— Dataset extract —
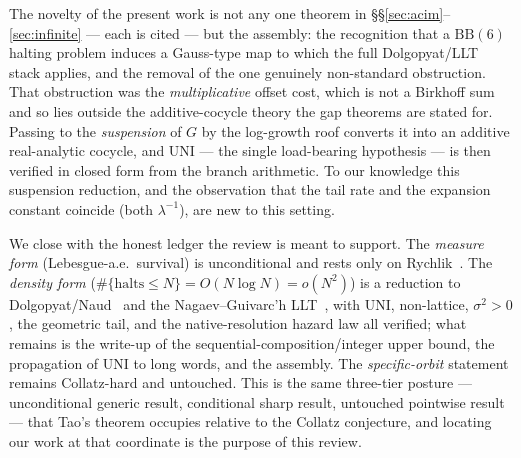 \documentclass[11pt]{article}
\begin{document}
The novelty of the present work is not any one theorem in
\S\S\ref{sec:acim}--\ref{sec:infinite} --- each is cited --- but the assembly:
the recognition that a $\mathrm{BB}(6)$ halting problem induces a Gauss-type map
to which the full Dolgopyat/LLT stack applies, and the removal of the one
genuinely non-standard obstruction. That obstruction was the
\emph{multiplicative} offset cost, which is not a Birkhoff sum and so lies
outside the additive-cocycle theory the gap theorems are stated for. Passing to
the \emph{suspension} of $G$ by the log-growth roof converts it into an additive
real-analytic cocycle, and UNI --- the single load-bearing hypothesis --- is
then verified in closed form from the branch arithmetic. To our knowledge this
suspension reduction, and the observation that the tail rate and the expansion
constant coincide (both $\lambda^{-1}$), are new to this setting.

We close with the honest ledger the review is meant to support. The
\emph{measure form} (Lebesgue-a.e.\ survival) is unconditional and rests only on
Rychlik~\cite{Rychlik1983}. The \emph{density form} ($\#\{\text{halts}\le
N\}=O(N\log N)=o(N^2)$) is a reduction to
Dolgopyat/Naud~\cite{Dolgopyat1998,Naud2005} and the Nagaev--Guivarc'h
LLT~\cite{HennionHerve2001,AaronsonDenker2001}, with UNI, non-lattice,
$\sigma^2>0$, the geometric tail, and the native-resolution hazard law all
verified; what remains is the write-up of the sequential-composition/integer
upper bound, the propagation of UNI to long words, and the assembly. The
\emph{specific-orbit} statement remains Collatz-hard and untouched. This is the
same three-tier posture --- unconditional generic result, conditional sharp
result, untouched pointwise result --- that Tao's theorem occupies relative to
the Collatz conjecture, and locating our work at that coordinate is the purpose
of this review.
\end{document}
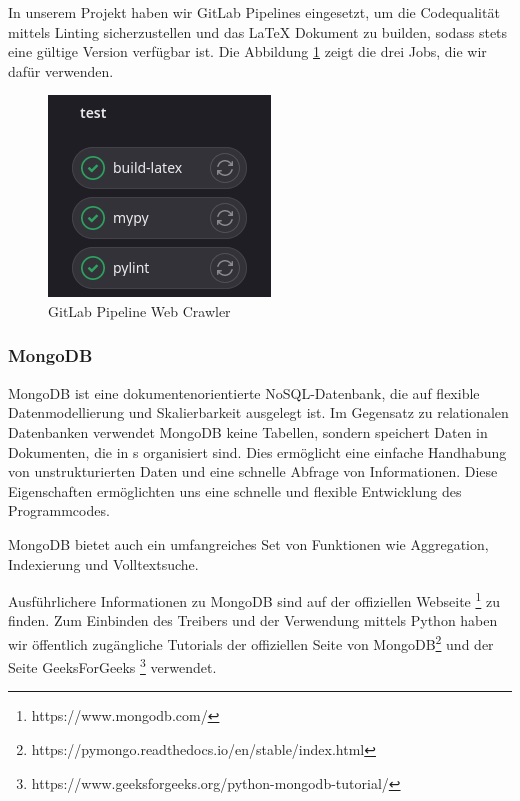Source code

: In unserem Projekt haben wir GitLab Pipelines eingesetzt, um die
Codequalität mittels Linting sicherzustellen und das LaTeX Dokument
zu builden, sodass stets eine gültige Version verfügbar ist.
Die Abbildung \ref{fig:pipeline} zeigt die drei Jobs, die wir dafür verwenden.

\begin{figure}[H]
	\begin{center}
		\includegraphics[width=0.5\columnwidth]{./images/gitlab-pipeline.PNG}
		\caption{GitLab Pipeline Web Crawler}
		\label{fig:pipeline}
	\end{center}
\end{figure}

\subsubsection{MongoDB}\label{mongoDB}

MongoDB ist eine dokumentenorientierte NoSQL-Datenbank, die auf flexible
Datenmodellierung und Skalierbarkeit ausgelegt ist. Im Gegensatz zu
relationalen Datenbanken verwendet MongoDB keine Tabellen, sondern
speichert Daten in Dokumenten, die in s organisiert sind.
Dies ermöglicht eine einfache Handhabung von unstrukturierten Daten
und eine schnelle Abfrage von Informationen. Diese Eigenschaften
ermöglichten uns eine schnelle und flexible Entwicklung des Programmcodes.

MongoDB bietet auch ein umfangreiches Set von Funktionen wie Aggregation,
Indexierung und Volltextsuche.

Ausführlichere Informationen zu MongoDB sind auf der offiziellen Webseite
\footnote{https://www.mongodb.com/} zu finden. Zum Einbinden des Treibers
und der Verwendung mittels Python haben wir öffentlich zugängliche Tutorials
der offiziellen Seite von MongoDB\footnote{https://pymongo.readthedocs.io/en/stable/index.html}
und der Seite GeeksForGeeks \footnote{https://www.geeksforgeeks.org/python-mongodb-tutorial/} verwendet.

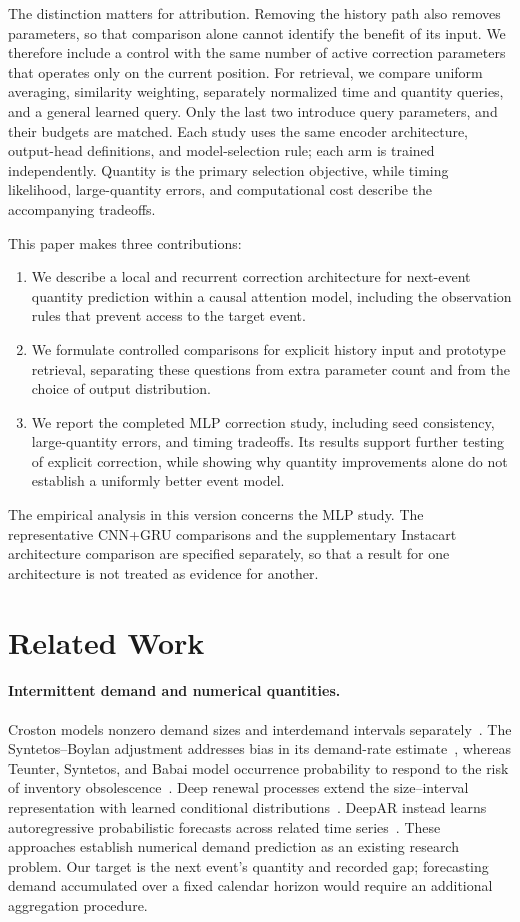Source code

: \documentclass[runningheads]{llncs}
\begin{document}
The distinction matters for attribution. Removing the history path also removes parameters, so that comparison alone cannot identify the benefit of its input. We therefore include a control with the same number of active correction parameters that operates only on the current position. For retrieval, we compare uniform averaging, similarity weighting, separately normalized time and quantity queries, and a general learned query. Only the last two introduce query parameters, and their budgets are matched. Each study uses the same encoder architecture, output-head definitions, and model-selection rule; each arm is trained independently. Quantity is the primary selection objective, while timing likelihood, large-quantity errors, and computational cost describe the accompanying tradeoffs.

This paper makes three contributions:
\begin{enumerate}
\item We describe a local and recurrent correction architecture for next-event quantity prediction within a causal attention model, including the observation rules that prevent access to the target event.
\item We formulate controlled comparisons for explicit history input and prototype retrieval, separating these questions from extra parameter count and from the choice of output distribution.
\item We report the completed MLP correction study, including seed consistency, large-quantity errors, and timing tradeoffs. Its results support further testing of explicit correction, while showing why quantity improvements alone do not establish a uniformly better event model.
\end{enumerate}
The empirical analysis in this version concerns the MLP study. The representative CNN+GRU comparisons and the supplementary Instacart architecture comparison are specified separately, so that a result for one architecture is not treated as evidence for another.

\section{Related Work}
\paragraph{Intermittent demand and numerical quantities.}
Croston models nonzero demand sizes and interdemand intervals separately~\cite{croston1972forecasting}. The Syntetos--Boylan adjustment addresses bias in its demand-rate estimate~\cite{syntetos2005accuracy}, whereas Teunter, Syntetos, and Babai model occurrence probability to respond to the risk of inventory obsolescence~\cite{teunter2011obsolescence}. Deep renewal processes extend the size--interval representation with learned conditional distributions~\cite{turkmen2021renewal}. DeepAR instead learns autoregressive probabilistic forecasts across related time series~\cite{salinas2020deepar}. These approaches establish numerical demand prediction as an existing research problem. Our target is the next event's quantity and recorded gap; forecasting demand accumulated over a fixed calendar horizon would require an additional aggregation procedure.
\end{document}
...
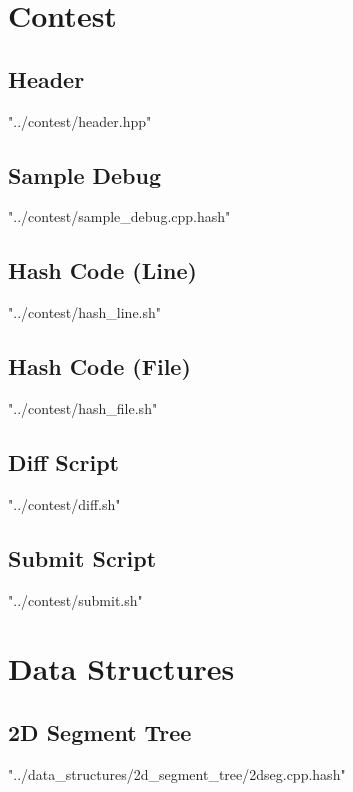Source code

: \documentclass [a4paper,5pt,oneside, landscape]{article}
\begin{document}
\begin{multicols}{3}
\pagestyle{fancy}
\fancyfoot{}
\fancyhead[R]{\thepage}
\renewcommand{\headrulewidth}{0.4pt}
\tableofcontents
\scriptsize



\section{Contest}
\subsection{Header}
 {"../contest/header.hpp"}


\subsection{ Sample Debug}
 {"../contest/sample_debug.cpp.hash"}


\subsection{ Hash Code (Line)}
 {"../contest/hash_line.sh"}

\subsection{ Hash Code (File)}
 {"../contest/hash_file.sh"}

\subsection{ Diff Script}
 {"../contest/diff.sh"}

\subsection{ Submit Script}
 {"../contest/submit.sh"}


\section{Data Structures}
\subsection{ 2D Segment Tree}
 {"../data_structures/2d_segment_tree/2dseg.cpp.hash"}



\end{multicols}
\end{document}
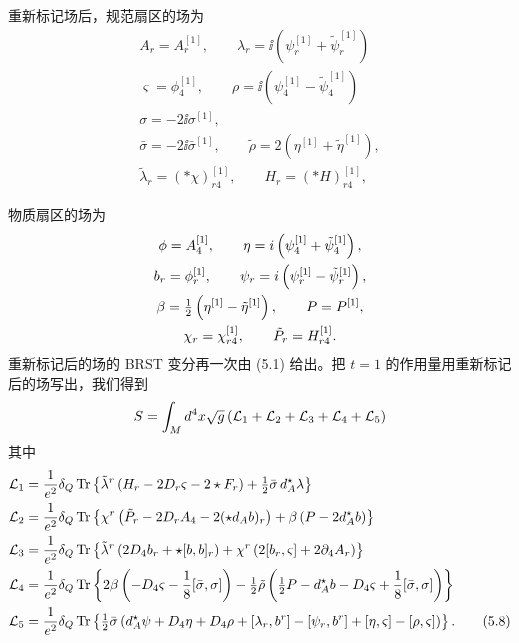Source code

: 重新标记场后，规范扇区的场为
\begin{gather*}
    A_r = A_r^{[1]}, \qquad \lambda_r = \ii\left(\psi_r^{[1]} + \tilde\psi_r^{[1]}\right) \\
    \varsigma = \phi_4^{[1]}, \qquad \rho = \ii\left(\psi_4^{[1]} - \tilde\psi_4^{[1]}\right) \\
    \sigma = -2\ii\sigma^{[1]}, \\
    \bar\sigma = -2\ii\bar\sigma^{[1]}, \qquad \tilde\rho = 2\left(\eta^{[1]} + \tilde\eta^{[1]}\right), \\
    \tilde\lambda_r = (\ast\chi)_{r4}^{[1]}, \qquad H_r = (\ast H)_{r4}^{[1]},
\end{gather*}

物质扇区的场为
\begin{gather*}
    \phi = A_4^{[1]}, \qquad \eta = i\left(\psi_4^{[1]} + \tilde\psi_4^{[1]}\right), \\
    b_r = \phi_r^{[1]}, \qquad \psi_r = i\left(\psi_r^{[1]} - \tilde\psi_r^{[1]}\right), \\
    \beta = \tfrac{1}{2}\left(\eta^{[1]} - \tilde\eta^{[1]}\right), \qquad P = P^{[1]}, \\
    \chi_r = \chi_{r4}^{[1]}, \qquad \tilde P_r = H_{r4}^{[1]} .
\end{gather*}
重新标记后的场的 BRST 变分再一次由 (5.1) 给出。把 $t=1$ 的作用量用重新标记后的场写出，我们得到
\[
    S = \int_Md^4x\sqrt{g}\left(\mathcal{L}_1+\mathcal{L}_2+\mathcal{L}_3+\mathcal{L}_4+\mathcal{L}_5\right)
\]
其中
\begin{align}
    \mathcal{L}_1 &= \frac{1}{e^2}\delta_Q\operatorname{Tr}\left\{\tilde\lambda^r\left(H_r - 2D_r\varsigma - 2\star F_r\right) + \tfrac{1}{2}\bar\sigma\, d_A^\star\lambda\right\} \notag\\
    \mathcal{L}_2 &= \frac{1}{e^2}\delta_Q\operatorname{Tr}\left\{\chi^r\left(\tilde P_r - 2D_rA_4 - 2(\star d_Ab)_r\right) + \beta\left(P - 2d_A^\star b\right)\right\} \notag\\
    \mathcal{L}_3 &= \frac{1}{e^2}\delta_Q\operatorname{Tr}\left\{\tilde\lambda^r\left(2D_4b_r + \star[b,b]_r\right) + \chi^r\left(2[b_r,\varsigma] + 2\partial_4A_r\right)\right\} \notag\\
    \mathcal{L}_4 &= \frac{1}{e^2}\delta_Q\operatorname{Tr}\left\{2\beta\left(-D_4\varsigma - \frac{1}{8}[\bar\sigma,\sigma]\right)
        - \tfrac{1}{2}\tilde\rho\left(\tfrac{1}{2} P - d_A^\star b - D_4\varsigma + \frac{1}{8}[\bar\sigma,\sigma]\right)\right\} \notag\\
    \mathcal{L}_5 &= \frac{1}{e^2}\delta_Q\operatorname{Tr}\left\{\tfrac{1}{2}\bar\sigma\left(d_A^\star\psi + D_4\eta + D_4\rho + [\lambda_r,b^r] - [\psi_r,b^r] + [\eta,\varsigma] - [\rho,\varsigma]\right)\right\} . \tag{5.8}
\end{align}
--
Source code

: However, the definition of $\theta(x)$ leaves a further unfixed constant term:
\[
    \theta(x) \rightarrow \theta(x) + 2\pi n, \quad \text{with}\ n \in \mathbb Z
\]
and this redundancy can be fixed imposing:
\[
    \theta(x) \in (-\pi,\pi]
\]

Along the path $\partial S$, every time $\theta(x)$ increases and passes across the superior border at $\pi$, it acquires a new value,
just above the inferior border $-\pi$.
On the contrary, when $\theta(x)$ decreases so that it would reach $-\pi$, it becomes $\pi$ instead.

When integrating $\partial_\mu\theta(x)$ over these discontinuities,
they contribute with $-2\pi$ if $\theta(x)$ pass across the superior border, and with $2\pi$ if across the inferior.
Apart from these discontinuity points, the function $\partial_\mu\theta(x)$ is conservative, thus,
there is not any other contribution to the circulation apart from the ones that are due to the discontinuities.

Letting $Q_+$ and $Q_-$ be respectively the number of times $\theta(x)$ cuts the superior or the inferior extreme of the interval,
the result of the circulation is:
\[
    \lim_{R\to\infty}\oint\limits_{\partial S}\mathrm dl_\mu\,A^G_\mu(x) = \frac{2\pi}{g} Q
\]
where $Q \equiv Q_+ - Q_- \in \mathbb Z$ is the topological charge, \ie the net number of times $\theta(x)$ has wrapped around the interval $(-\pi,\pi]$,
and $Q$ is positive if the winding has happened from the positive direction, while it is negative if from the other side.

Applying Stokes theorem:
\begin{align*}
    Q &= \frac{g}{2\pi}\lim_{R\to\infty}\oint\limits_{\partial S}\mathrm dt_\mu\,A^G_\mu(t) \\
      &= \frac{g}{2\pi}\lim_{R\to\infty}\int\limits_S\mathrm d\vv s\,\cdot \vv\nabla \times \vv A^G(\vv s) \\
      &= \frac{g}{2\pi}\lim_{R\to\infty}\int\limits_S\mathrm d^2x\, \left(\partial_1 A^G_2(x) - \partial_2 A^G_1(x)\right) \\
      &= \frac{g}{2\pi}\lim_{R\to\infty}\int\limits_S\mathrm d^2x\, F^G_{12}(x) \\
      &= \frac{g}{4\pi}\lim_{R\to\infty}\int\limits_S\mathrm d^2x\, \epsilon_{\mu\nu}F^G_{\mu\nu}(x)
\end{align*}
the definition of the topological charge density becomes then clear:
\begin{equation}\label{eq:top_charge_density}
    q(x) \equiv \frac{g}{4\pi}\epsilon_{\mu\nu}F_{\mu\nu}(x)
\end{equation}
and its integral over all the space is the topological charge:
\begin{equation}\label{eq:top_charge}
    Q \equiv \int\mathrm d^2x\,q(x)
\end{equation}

— Exercise instructions —
The answer must consist of every line from the listing above that includes the word "output".

— Task solution —
The distinction matters for attribution. Removing the history path also removes parameters, so that comparison alone cannot identify the benefit of its input. We therefore include a control with the same number of active correction parameters that operates only on the current position. For retrieval, we compare uniform averaging, similarity weighting, separately normalized time and quantity queries, and a general learned query. Only the last two introduce query parameters, and their budgets are matched. Each study uses the same encoder architecture, output-head definitions, and model-selection rule; each arm is trained independently. Quantity is the primary selection objective, while timing likelihood, large-quantity errors, and computational cost describe the accompanying tradeoffs.
\item We formulate controlled comparisons for explicit history input and prototype retrieval, separating these questions from extra parameter count and from the choice of output distribution.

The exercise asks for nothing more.